Business results and organizational outcomes such as increased market share, more sales, reduced costs, improved retention, improved recruitment of talent, and so on are all worthwhile goals and training should aim to improve them. But waiting around to measure whether there is a change in these metrics, is a recipe for disaster. First, those longer range business outcome metrics are influenced by many more variables than what training can influence.So if, for example, we implement a sales improvement program, and notice that six months or 12 months later sales have improved, it may or may not have anything to do with the training. Chances are it has very little to do with the training.The most worthwhile measure to go after is the behavior data. We know that if there is no behavior change, we’ll never see the needle moving on any of those longer-range outcomes. And if we do see the needle moving, it can be a very misleading indicator of whether the training is working or not and will tell us nothing about whether the training worked, if it didn’t work why it didn’t work, or if it did work why it did work.We advocate for defining impact as behavior change, and build simple and practical methods for measuring that behavior change. The payoff is that if we don’t see the behavior change, we find that out in time to do something about it. We don’t wait until the horse has fled the barn to measure whether the door was open or not.The second thing we do that makes this practical and more simple approach to impact measurement, is that when we do see behavior change we always find out why. Why is the behavior changing? When the training is used, what helped get it used, when it wasn’t used, what got in the way? We know what those factors are likely to be and we search for them and then we correlate them against the degree of behavior change. This gives us very actionable and worthwhile information. We are able to draw lessons about if we want to see more behavior change and more impact, what do we need to do? What changes do we need to make to effect better behavioral outcomes?

Questions investigated

Our impact methodology addresses just a few key questions
  1. How often and how much is the training being used?
  2. When where and how is it being used, and what differences exist between where the training is being applied, and where it is not being applied?
  3. When the training is used, what good does it do? (If the answer to this question is that it doesn’t do any good, then we’re done and the company is on to another focus or goal for behavior change since this one is clearly not working.?

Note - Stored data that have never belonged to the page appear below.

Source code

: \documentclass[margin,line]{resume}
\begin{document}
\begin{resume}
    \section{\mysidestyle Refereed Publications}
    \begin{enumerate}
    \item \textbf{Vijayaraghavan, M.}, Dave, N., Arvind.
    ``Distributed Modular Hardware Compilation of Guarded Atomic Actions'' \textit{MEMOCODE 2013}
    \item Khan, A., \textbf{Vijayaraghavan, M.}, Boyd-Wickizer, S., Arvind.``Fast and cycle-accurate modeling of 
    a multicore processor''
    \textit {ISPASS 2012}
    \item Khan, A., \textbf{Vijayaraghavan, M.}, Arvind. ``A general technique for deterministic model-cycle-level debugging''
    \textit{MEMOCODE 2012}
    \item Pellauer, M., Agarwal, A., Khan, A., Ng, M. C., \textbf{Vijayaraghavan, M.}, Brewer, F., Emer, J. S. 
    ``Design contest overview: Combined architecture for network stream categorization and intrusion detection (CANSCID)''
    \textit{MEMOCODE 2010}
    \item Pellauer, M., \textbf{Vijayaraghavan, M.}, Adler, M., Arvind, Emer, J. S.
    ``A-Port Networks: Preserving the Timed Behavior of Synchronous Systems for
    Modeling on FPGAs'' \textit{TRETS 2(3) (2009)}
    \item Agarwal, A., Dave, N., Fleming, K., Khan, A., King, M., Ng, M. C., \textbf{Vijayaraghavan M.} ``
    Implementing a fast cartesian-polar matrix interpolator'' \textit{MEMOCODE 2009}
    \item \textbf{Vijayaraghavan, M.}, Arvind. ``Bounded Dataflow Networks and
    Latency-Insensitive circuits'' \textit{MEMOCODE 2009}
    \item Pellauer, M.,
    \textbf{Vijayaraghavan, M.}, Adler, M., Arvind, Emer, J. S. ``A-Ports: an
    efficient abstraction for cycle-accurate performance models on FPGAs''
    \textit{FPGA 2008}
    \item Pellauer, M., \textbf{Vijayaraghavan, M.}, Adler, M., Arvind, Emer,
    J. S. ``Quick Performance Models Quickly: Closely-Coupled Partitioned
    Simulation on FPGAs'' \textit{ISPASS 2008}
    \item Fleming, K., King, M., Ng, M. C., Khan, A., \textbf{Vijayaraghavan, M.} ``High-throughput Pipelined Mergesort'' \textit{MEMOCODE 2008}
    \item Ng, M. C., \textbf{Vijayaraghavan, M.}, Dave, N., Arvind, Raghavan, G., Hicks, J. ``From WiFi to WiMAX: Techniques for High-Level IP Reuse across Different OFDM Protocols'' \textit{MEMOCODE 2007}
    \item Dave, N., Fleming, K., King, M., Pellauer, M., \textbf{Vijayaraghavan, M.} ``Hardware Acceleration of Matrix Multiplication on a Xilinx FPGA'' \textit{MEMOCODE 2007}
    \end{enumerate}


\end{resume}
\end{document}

  4. When the training is not used why what gets in the way?
  5. And then the payoff question: Who needs to do what to get more people using their training as effectively as the people who are using it the most productively.
Pursue these questions, and you’ll be doing evaluation that pays off richly for improving the value of training and learning how to make training more effective in a continuous improvement cycle. And another benefit: you’ll have compelling success examples to show that when the training is used, it does things of worthwhile value. This data goes a long way for marketing the training, and building support and likelihood of more engagement, which will in turn, build more success.